Quand le deuxième client est arrivé pour renflouer les caisses, j’en étais déjà à mon 5ème don républicain. J’étais prêt à payer très cher, à rembourser ma dette au complet, dussé-je être obligé d’assister à la fermeture de la banque sociale des emprunteurs par intérêt pour y parvenir. Je n’ai pas pu m’empêcher de contribuer avec lui, à l’exaltation de l’émancipation patriotique qui nous exacerbait tous. Le renflouement de la dette. Et la dette est importante, croyez-moi ! Au fur et à mesure de l’arrivée des nombreux actionnaires, j’ai eu la vague impression d’avoir épongé une partie du problème, avec beaucoup d’enthousiasme. Si bien que je m’étais déjà fait beaucoup d’amis, en plus des connaissances donatrices que je pratiquais déjà.
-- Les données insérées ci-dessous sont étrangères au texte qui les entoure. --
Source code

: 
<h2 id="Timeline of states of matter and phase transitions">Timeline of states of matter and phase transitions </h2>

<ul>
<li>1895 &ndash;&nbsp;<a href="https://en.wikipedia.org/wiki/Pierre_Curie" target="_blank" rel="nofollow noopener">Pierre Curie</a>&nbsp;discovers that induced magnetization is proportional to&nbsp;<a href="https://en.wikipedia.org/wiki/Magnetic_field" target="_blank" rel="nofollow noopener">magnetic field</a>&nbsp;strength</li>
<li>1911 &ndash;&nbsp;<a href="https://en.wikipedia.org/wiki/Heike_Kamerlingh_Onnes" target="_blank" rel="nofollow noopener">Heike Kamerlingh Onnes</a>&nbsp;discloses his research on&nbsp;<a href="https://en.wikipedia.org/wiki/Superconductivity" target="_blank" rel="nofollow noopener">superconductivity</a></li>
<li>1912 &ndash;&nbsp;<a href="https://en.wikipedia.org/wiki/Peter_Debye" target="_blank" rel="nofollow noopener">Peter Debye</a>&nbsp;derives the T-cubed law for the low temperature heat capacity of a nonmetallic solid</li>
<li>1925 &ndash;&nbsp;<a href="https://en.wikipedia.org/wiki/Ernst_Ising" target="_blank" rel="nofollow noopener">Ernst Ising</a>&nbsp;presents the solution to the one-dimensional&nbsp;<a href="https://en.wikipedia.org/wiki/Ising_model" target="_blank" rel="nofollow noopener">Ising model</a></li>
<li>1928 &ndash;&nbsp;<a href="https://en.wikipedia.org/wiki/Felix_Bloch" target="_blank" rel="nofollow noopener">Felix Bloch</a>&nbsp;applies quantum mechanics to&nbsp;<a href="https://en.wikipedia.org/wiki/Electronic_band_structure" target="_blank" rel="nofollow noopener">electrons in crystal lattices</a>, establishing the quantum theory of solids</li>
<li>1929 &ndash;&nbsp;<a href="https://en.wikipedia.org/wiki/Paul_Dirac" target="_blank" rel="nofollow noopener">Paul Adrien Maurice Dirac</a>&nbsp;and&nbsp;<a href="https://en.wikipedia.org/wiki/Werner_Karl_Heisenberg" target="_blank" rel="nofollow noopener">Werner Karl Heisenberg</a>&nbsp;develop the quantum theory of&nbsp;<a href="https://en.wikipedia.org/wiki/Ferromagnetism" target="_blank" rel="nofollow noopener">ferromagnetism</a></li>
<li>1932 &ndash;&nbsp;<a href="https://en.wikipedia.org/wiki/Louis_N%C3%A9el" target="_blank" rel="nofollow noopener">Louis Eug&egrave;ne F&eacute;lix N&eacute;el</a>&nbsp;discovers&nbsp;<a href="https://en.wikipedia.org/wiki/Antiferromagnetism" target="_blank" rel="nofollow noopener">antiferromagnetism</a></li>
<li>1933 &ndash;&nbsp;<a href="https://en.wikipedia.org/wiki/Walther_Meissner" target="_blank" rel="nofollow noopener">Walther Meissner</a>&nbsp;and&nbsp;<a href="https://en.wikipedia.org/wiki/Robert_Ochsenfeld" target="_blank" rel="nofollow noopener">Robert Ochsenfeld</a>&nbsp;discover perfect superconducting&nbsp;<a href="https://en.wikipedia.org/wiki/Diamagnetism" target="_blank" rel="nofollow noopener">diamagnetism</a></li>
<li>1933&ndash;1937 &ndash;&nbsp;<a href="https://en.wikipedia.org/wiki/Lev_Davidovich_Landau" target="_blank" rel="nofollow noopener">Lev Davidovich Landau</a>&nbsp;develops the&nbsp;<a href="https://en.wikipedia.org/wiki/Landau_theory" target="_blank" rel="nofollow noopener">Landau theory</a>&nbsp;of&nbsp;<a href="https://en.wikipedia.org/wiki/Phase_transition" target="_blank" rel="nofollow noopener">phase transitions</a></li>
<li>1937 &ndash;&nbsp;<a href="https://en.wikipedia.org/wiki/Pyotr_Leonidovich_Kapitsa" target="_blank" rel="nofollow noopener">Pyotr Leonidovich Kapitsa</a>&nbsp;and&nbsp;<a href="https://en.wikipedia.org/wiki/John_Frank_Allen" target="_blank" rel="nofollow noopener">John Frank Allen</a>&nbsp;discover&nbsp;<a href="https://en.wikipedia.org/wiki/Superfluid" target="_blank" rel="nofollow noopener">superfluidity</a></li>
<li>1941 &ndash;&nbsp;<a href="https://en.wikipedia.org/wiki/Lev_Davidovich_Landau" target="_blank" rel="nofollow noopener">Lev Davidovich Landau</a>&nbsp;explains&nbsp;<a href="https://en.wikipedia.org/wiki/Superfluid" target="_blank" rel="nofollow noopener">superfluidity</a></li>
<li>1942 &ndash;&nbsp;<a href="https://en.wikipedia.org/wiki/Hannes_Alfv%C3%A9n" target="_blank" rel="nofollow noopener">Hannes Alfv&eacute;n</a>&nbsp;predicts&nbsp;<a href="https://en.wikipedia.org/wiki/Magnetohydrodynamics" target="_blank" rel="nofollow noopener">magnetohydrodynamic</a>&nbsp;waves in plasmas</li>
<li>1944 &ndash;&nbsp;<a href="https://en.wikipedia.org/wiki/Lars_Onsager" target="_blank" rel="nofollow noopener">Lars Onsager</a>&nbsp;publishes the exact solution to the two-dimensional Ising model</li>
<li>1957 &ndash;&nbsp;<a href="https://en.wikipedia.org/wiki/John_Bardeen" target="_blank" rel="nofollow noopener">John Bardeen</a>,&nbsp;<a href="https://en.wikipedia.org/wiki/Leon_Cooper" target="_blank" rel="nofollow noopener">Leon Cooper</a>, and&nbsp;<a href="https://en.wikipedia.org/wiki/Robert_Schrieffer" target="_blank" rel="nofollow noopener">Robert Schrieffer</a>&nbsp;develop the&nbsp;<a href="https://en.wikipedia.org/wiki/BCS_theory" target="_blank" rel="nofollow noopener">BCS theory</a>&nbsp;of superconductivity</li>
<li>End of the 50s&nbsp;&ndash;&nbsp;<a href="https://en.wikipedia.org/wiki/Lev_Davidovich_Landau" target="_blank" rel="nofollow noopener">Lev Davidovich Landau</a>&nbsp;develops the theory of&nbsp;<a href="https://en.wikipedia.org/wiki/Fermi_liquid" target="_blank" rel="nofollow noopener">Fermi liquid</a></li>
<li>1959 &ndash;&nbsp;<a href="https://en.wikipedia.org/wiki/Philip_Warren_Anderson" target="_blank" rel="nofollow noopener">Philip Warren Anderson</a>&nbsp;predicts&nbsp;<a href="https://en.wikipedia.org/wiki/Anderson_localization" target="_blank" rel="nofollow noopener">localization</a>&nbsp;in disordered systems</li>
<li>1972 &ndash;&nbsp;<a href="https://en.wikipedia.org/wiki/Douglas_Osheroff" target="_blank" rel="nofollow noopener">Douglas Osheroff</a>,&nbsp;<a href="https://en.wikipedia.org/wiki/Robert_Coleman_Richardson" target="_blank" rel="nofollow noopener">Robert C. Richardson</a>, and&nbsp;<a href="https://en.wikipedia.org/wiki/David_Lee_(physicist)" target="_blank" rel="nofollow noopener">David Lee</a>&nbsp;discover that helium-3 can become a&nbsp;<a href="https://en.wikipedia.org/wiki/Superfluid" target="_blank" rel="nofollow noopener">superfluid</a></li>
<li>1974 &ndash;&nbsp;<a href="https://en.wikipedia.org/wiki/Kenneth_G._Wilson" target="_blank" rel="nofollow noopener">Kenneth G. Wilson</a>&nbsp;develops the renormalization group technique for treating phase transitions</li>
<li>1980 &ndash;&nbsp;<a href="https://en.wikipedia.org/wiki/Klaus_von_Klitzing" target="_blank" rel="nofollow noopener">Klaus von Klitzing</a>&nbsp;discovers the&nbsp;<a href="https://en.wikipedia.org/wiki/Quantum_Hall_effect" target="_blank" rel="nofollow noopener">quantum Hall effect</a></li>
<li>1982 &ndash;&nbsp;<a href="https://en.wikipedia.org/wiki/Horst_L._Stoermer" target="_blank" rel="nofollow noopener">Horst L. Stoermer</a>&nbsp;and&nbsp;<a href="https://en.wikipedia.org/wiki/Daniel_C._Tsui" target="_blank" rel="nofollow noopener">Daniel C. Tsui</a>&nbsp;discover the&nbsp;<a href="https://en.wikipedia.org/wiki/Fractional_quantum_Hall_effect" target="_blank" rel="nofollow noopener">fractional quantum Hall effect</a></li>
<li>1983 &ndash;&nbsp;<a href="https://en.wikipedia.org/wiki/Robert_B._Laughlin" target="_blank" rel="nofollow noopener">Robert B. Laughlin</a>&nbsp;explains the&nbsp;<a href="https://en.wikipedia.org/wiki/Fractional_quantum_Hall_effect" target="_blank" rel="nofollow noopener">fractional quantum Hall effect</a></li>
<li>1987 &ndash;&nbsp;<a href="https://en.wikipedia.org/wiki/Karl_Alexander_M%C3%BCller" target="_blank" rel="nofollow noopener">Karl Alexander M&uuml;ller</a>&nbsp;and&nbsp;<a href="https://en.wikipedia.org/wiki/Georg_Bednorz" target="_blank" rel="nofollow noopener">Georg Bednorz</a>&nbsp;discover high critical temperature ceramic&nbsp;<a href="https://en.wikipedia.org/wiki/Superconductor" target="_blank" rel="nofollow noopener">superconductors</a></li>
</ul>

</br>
La vie n’a vraiment de sens que quand on la confronte. Avec celle des autres, avec ce qui nous lie aux autres, avec une certaine sagesse syndicaliste…la dette sinon rien ! Tant et si bien que la dette s’est accumulée…surtout pour mon quota prépayé ! J’avais déjà pris des stocks options sur mes récupérations depuis plus longtemps que la simple ouverture de l’établissement. Que du CDD…mais à long terme ! Mais enfin, en bon citoyen, je n’avais pas les moyens de renflouer sans emprunter, donc, j’avais une ardoise.
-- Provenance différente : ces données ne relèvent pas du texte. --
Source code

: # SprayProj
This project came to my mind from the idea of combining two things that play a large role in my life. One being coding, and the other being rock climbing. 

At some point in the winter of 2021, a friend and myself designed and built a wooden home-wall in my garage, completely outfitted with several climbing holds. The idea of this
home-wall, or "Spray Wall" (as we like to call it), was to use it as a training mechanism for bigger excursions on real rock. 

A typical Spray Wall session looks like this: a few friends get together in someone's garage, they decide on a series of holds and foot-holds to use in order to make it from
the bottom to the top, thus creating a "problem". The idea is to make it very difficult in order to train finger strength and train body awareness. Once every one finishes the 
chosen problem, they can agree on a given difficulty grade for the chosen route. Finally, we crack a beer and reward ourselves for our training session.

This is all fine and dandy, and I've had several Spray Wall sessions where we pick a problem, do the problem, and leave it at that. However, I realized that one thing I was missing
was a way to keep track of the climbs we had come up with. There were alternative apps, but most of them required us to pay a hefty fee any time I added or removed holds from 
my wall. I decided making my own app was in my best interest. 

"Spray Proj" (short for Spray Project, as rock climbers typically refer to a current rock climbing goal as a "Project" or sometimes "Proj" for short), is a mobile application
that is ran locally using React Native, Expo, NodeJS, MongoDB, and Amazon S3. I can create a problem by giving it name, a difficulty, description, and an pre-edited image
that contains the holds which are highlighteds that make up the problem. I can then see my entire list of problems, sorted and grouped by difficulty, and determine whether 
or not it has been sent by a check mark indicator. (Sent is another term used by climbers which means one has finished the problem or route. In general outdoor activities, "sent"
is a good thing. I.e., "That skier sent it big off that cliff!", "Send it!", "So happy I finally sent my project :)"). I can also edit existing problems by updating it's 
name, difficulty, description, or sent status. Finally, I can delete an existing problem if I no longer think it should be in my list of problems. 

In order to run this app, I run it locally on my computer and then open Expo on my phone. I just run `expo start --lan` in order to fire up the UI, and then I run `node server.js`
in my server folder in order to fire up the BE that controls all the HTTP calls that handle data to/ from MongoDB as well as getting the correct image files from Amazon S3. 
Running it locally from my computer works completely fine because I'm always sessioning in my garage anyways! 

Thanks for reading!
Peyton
Ce n’est pas parce que j’étais socialement reconnu comme un contribuable fiable de l’établissement que j’avais connaissance de tous ses créanciers. Mais ma soif de justice et de connaissance était telle que je ne pouvais m’empêcher de me mêler aux nombreux donateurs de la soirée. Avec une certaine délicatesse du verbiage, faisant valser en titubant, la plupart du temps, le contenu de ma rétribution sur les occupants du pub, j’avais acquis une certaine notoriété. Une notoriété que tout le monde considérait comme une évidence acquise, par un taux de présence remontant jusqu’à la simple ébauche du projet de l’établissement. Donc, plus question d’être un simple pilier, mais une véritable entité représentative de la débauche du système social. En fait, j’étais un des concepteurs du projet d’origine, et j’avais encore des parts. Des parts que je dépensais uniquement en ardoise, et que j’avais l’honnêteté de déclarer publiquement.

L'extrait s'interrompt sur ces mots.